● WHAT IS BEING ASKED
Of the lines below, write out exactly those from the line with "[^14]: *puṇṇako*" through the line with "I write here", both included, and skip the rest.

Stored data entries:
*** Begin section ***
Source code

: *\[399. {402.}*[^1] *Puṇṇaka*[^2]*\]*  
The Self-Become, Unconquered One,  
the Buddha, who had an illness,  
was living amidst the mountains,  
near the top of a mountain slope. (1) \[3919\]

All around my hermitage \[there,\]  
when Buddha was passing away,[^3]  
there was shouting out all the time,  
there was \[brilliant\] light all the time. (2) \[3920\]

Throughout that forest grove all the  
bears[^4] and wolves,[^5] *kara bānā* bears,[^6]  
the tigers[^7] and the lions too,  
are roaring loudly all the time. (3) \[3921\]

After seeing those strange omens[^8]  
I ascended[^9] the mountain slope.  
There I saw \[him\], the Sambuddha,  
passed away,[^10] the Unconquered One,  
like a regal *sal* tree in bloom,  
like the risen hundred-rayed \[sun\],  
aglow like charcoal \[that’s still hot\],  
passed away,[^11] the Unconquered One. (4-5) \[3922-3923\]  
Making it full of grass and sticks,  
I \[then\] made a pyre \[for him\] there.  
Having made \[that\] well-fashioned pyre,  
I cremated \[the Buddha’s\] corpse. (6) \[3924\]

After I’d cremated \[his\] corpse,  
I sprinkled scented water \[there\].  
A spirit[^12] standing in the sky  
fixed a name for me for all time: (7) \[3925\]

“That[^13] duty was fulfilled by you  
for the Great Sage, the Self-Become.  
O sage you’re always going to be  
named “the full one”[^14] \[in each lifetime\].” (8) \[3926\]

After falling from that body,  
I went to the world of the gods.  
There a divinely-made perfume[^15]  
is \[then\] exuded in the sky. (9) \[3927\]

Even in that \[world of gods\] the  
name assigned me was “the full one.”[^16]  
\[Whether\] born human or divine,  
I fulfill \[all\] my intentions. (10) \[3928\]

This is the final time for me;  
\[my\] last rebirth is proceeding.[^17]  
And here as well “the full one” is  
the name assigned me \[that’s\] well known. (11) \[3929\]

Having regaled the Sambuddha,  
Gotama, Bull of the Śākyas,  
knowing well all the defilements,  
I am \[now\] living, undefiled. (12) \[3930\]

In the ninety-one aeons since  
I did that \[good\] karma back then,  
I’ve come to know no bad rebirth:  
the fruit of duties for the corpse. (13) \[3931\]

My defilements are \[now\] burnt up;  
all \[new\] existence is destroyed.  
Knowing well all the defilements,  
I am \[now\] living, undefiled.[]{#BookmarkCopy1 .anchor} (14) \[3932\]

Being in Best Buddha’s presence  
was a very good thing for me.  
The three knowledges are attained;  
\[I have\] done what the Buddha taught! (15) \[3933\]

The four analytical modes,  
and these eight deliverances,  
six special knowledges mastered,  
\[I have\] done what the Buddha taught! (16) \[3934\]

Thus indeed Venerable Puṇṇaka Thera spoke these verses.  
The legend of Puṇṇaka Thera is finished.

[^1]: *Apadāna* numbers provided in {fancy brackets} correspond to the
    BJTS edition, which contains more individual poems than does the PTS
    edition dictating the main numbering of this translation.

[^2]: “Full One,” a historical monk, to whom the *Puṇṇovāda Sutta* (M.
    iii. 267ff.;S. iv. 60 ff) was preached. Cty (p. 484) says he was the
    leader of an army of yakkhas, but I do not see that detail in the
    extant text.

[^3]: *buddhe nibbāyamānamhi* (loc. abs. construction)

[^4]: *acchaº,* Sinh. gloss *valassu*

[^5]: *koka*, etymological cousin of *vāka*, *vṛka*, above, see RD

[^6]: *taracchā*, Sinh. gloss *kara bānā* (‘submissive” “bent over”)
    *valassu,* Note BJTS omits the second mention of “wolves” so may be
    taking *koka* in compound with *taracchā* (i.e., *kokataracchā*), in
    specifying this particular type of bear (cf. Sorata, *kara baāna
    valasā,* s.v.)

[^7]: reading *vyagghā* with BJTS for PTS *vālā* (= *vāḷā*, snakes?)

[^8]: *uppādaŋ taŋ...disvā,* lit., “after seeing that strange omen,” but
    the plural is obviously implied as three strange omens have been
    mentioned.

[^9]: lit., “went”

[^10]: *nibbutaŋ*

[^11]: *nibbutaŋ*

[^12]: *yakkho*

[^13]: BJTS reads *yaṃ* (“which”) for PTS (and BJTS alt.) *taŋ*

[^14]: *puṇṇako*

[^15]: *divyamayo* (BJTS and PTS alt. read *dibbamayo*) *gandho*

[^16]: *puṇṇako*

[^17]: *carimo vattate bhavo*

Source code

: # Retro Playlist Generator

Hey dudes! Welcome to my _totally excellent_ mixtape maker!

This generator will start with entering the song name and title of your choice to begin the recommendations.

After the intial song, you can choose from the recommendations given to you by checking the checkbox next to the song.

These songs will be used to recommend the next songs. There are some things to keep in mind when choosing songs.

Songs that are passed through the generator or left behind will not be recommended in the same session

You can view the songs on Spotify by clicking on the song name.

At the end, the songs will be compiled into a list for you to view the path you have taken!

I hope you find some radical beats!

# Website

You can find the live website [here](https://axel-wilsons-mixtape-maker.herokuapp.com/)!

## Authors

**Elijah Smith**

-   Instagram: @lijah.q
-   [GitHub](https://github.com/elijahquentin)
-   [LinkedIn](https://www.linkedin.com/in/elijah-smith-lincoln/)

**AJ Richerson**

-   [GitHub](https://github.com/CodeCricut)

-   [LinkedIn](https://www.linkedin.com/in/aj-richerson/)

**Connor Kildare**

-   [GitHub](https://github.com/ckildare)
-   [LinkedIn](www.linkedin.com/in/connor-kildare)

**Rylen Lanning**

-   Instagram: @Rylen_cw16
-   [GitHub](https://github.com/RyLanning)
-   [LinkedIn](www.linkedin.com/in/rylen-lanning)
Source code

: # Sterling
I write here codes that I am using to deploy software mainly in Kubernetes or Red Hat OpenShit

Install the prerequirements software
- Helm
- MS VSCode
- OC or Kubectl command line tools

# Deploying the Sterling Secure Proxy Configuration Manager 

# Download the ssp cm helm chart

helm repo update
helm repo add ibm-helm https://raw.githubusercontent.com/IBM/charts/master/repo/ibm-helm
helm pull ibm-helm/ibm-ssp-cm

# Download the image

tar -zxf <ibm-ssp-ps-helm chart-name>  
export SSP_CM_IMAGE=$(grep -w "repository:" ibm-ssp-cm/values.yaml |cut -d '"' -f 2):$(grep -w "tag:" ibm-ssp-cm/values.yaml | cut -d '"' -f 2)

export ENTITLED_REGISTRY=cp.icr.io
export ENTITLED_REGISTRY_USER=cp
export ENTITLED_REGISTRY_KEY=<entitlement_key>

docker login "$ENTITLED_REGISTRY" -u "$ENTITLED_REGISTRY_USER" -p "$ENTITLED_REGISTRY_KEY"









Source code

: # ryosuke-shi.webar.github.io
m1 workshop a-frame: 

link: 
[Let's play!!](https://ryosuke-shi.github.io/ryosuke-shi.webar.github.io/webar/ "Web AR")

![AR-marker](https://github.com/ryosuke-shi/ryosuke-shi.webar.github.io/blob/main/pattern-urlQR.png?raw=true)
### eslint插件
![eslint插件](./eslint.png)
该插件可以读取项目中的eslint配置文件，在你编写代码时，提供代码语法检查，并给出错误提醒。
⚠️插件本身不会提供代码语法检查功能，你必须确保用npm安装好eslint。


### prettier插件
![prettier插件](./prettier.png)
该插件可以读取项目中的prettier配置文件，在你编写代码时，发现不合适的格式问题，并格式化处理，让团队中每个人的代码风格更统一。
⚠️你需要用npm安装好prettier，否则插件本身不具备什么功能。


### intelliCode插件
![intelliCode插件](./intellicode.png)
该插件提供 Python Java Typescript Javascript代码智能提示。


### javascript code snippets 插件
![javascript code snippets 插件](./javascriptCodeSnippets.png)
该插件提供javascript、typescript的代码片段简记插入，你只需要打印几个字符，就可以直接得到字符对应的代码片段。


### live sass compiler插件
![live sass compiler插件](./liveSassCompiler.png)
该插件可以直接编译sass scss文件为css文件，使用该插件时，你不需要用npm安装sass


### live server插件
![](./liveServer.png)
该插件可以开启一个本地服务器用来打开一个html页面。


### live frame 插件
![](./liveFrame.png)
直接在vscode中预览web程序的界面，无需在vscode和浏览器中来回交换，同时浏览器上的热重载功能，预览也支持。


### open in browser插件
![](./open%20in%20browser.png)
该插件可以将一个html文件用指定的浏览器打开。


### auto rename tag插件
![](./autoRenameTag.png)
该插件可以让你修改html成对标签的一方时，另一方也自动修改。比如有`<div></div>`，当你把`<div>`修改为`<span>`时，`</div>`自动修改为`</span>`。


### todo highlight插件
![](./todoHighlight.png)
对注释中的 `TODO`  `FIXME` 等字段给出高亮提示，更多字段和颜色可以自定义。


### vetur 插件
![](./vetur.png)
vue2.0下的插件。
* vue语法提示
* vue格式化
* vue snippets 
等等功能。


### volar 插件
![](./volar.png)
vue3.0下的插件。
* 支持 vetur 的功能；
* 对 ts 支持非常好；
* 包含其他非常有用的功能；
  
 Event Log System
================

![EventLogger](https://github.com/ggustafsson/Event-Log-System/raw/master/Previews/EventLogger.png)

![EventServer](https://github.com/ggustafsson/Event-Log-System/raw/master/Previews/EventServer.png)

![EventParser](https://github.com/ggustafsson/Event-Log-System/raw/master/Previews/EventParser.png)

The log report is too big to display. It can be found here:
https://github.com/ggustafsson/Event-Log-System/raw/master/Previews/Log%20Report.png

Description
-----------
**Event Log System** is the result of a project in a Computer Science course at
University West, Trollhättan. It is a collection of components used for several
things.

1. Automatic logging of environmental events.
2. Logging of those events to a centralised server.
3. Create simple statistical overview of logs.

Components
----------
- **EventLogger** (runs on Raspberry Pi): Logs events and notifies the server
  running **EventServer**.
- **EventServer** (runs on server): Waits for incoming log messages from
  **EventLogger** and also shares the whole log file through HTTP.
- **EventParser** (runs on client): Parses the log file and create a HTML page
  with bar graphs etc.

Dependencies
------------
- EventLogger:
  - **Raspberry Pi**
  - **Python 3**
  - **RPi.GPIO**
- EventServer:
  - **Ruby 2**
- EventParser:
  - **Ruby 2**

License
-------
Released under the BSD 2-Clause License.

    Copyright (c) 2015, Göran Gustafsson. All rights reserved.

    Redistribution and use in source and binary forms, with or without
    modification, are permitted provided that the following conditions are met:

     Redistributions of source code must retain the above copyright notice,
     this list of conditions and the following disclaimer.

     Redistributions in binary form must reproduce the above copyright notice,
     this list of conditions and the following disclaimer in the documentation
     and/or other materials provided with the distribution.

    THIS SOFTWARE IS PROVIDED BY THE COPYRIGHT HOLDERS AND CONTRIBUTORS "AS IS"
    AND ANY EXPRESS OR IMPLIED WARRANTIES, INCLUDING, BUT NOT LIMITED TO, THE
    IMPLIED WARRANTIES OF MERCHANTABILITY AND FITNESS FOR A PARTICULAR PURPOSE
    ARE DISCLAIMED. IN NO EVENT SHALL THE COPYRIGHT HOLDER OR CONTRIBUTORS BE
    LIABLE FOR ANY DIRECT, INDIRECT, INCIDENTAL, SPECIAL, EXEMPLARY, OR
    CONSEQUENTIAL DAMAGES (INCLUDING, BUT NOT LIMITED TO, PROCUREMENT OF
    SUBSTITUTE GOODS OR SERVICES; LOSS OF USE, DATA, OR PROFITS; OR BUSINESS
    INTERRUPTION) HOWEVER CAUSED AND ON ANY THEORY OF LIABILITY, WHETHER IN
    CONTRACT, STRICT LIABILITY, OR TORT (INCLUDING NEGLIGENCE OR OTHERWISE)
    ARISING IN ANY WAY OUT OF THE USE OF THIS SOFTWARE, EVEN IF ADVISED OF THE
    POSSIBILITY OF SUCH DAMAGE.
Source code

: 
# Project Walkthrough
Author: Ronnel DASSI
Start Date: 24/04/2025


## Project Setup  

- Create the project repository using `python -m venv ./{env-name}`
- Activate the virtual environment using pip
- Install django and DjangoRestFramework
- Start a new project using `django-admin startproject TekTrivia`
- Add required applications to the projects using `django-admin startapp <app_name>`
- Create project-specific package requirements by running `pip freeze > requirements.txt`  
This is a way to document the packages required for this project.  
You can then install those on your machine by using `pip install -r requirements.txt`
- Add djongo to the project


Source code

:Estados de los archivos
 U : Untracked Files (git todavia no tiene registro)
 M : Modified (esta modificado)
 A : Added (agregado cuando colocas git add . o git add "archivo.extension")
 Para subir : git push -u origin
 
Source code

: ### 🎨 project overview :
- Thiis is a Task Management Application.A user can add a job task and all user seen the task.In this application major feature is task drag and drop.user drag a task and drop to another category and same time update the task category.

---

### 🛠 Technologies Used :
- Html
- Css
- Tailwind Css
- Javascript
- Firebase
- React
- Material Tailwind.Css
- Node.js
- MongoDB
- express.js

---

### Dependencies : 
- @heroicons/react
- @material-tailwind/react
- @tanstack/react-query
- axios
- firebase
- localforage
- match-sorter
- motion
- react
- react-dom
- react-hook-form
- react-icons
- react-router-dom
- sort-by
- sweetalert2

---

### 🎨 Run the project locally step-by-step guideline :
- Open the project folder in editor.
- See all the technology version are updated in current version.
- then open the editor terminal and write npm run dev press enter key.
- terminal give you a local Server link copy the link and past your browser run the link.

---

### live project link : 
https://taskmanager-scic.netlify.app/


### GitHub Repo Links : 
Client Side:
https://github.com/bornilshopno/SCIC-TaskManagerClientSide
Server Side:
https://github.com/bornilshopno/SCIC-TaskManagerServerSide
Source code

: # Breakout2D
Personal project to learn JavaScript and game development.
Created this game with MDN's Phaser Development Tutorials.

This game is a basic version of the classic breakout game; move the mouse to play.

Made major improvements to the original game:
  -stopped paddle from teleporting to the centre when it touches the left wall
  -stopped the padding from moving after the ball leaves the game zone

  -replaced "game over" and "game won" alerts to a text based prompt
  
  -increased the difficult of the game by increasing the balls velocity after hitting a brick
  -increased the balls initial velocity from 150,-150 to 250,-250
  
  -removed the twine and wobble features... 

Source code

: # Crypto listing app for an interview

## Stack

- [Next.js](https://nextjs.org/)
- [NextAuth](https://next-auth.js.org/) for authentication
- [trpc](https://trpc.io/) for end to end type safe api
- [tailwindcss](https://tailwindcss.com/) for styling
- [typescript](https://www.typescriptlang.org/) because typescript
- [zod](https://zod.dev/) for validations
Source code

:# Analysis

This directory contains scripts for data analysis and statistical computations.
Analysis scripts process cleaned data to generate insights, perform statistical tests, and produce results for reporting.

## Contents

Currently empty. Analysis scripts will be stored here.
*** End section ***
● EXERCISE RESPONSE
[^14]: *puṇṇako*

[^15]: *divyamayo* (BJTS and PTS alt. read *dibbamayo*) *gandho*

[^16]: *puṇṇako*

[^17]: *carimo vattate bhavo*

Source code

: # Retro Playlist Generator

Hey dudes! Welcome to my _totally excellent_ mixtape maker!

This generator will start with entering the song name and title of your choice to begin the recommendations.

After the intial song, you can choose from the recommendations given to you by checking the checkbox next to the song.

These songs will be used to recommend the next songs. There are some things to keep in mind when choosing songs.

Songs that are passed through the generator or left behind will not be recommended in the same session

You can view the songs on Spotify by clicking on the song name.

At the end, the songs will be compiled into a list for you to view the path you have taken!

I hope you find some radical beats!

# Website

You can find the live website [here](https://axel-wilsons-mixtape-maker.herokuapp.com/)!

## Authors

**Elijah Smith**

-   Instagram: @lijah.q
-   [GitHub](https://github.com/elijahquentin)
-   [LinkedIn](https://www.linkedin.com/in/elijah-smith-lincoln/)

**AJ Richerson**

-   [GitHub](https://github.com/CodeCricut)

-   [LinkedIn](https://www.linkedin.com/in/aj-richerson/)

**Connor Kildare**

-   [GitHub](https://github.com/ckildare)
-   [LinkedIn](www.linkedin.com/in/connor-kildare)

**Rylen Lanning**

-   Instagram: @Rylen_cw16
-   [GitHub](https://github.com/RyLanning)
-   [LinkedIn](www.linkedin.com/in/rylen-lanning)
Source code

: # Sterling
I write here codes that I am using to deploy software mainly in Kubernetes or Red Hat OpenShit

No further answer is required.